(DATASET)

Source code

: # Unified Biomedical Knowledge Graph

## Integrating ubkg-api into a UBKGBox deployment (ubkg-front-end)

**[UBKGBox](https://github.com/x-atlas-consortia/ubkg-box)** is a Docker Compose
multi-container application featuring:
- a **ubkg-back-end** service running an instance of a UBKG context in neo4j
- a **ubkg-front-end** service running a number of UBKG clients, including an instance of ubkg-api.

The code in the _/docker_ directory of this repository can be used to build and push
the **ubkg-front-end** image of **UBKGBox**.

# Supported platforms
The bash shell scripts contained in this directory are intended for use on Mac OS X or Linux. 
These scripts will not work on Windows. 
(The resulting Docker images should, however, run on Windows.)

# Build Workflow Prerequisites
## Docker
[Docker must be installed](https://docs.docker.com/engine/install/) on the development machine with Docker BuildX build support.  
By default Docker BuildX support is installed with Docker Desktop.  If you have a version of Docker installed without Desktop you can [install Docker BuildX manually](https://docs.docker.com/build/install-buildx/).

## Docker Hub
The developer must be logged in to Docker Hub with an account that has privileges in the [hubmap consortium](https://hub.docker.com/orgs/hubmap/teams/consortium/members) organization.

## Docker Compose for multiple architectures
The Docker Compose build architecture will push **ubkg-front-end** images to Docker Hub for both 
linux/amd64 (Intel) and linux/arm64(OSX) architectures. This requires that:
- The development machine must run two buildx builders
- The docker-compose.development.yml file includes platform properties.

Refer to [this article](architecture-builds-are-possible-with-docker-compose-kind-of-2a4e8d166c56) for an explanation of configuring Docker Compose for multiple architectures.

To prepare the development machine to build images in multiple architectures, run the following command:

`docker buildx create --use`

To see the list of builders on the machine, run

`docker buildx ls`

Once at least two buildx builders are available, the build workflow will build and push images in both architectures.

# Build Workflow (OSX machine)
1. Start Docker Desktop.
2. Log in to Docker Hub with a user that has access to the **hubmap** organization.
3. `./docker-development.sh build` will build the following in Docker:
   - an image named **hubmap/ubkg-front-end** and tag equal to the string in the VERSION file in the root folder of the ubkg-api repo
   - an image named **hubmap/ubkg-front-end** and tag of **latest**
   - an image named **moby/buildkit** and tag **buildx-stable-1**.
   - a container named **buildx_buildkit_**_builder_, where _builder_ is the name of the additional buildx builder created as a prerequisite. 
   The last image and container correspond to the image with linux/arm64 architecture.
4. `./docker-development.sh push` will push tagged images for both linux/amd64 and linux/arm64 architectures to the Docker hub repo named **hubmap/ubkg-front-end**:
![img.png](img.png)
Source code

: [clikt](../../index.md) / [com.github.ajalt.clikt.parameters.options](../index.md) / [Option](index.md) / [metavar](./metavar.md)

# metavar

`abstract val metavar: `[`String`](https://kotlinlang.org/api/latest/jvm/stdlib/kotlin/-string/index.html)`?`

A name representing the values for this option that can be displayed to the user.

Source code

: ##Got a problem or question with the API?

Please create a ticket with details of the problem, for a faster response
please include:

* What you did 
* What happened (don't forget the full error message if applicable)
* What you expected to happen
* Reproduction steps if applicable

(End DATASET)

_PROBLEM_
What you write must be the entries restated word for word, from the opening line through the one holding "# Build Workflow (OSX machine)", with nothing else.

_WRITTEN SOLUTION_
Source code

: # Unified Biomedical Knowledge Graph

## Integrating ubkg-api into a UBKGBox deployment (ubkg-front-end)

**[UBKGBox](https://github.com/x-atlas-consortia/ubkg-box)** is a Docker Compose
multi-container application featuring:
- a **ubkg-back-end** service running an instance of a UBKG context in neo4j
- a **ubkg-front-end** service running a number of UBKG clients, including an instance of ubkg-api.

The code in the _/docker_ directory of this repository can be used to build and push
the **ubkg-front-end** image of **UBKGBox**.

# Supported platforms
The bash shell scripts contained in this directory are intended for use on Mac OS X or Linux. 
These scripts will not work on Windows. 
(The resulting Docker images should, however, run on Windows.)

# Build Workflow Prerequisites
## Docker
[Docker must be installed](https://docs.docker.com/engine/install/) on the development machine with Docker BuildX build support.  
By default Docker BuildX support is installed with Docker Desktop.  If you have a version of Docker installed without Desktop you can [install Docker BuildX manually](https://docs.docker.com/build/install-buildx/).

## Docker Hub
The developer must be logged in to Docker Hub with an account that has privileges in the [hubmap consortium](https://hub.docker.com/orgs/hubmap/teams/consortium/members) organization.

## Docker Compose for multiple architectures
The Docker Compose build architecture will push **ubkg-front-end** images to Docker Hub for both 
linux/amd64 (Intel) and linux/arm64(OSX) architectures. This requires that:
- The development machine must run two buildx builders
- The docker-compose.development.yml file includes platform properties.

Refer to [this article](architecture-builds-are-possible-with-docker-compose-kind-of-2a4e8d166c56) for an explanation of configuring Docker Compose for multiple architectures.

To prepare the development machine to build images in multiple architectures, run the following command:

`docker buildx create --use`

To see the list of builders on the machine, run

`docker buildx ls`

Once at least two buildx builders are available, the build workflow will build and push images in both architectures.

# Build Workflow (OSX machine)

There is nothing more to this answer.